Loris Capirossi è convinto che Valentino Rossi abbia ancora voglia di continuare a correre e di dimostrare il suo valore alla Yamaha
Loris Capirossi ha buone notizie in vista per gli appassionati della MotoGP. Il rappresentante della Dorna nella direzione gara del Motomondiale si dice infatti ottimista sulla pronta ripresa del campionato a due ruote: per ora in Europa, a porte chiuse, con un numero ridotto di gare ma, forse proprio per questo motivo, con tanto spettacolo.
“Seguiamo l’evoluzione della situazione e attorno al 10 giugno presenteremo la stagione della MotoGP”, ha commentato l’ex pilota ai microfoni del Resto del Carlino. “Tutti abbiamo una gran voglia di ricominciare e adesso siamo davvero vicini a farlo. La stagione dovrebbe essere fra le 12 e le 13 gare. Per ora toccheremo otto circuiti e non presenteremo tappe fuori dall’Europa. Quelle magari arriveranno in un secondo momento, ma per correre GP extraeuropei ci vorrà il pubblico. Altrimenti non si fa. Calendario corto, ma sicuramente bello. Non è solo un modo di dire o per fare buon viso a cattiva sorte. Basta tornare un po’ indietro nel tempo e vedere quando il titolo lo si decideva, regolarmente, con un campionato che non andava oltre le dodici gare. C’erano meno punti e grandi battaglie e sarà così anche questa volta”.
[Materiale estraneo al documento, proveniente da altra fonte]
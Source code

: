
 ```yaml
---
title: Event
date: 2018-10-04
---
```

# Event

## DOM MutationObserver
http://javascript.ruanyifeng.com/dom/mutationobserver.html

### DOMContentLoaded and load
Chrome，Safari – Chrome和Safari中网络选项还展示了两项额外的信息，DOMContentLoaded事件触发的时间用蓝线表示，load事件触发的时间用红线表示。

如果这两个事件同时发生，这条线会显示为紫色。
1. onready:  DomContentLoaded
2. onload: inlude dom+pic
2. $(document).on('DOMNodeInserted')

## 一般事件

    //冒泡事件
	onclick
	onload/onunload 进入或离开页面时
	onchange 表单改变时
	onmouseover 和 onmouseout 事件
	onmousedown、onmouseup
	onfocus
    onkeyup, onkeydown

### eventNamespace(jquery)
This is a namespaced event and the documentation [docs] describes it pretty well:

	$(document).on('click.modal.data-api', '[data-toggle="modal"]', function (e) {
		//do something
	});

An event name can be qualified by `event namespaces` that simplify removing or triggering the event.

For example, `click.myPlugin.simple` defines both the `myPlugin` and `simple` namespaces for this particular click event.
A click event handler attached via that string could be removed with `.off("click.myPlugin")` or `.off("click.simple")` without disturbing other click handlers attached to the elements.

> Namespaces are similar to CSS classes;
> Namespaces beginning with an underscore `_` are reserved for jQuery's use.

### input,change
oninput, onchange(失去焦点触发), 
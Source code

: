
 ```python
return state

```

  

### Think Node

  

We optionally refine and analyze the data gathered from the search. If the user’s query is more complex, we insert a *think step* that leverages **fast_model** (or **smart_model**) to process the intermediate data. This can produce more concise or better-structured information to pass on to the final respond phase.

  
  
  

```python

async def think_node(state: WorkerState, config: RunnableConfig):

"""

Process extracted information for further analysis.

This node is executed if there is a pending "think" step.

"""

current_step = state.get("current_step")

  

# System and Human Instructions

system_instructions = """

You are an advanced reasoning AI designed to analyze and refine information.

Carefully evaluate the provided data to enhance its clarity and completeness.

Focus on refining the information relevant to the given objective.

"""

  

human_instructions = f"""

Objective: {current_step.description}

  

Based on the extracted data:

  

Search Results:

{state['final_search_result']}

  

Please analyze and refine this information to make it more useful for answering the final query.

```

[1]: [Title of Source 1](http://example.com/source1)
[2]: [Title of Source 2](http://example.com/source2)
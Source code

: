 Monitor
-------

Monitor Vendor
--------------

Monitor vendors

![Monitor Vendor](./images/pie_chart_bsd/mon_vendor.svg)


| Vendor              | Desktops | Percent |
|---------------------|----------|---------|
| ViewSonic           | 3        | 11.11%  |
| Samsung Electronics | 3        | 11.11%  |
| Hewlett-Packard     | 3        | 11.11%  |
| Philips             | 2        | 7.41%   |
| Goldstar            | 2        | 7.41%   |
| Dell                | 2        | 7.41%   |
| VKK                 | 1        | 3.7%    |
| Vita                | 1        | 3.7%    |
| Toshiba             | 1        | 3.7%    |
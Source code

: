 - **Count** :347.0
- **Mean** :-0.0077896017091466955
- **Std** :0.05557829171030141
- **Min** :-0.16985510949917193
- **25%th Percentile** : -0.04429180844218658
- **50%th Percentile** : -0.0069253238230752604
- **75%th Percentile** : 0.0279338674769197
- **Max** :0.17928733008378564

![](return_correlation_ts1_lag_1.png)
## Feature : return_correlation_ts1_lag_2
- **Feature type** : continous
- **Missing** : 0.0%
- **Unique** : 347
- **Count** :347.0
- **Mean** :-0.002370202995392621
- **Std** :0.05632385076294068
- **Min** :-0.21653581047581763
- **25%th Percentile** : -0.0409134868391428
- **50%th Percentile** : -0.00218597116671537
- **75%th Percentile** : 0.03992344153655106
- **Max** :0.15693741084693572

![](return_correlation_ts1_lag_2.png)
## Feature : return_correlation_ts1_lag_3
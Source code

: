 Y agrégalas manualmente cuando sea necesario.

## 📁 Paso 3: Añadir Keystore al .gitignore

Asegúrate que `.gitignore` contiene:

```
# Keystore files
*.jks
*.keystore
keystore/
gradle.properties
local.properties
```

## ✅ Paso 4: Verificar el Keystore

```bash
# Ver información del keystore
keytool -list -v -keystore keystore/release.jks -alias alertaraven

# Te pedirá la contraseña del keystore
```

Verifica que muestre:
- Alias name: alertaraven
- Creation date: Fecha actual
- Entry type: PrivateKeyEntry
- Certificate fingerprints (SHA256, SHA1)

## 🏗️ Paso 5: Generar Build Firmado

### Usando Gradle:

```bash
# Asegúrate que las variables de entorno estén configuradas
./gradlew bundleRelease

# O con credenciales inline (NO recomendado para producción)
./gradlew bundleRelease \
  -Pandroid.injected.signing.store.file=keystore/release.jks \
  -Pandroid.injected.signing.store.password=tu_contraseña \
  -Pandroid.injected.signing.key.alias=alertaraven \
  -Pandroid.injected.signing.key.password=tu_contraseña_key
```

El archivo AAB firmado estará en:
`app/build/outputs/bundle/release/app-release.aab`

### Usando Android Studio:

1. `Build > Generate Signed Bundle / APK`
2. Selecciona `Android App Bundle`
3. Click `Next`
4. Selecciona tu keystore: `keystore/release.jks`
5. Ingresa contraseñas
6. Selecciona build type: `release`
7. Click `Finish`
In questa lunga intervista, Capirex ha poi parlato anche dei suoi ex colleghi, primo tra tutti Valentino Rossi. Loris scommette sul fatto che il Dottore alla fine sceglierà di prolungare la sua carriera, animato anche dalla volontà di battere il giovane Fabio Quartararo che prenderà il suo posto nel team ufficiale.
“Credo che abbia una voglia da impazzire di ricominciare a correre, anche per dimostrare in qualche modo a Yamaha che su di lui è stata fatta una scelta sbagliata”, commenta l’ex portacolori della Ducati. “Se Rossi si diverte e si scopre ancora competitivo può correre per altri dieci anni. Andare in Petronas significa avere ancora una Yamaha ufficiale a disposizione. Per il team poter contare su Valentino è il top. Rossi può portare a Petronas una pubblicità incredibile”.
L’ultima battuta è sulla decisione della Ducati di promuovere al team factory Jack Miller: “È forte ed è uno dei pochi piloti salito dalla Moto3 alla MotoGP. Sono davvero contento per lui. Per quanto riguarda gli altri piloti, la situazione mi sembra piuttosto delicata. Dovi è forte, Petrux sta crescendo e ha fatto risultati importanti. Tutto molto strano. Fosse per me, visto che sono anche loro amico, Ducati dovrebbe fare il Mondiale con tre moto factory. Ma non si può. Una decisione si dovrà prendere. O magari, in qualche modo, era già stata presa quando Ducati aveva tentato la caccia a Marquez o Vinales. Oggi Miller è l’unico pilota per il 2021, l’altro lo conosceremo presto”.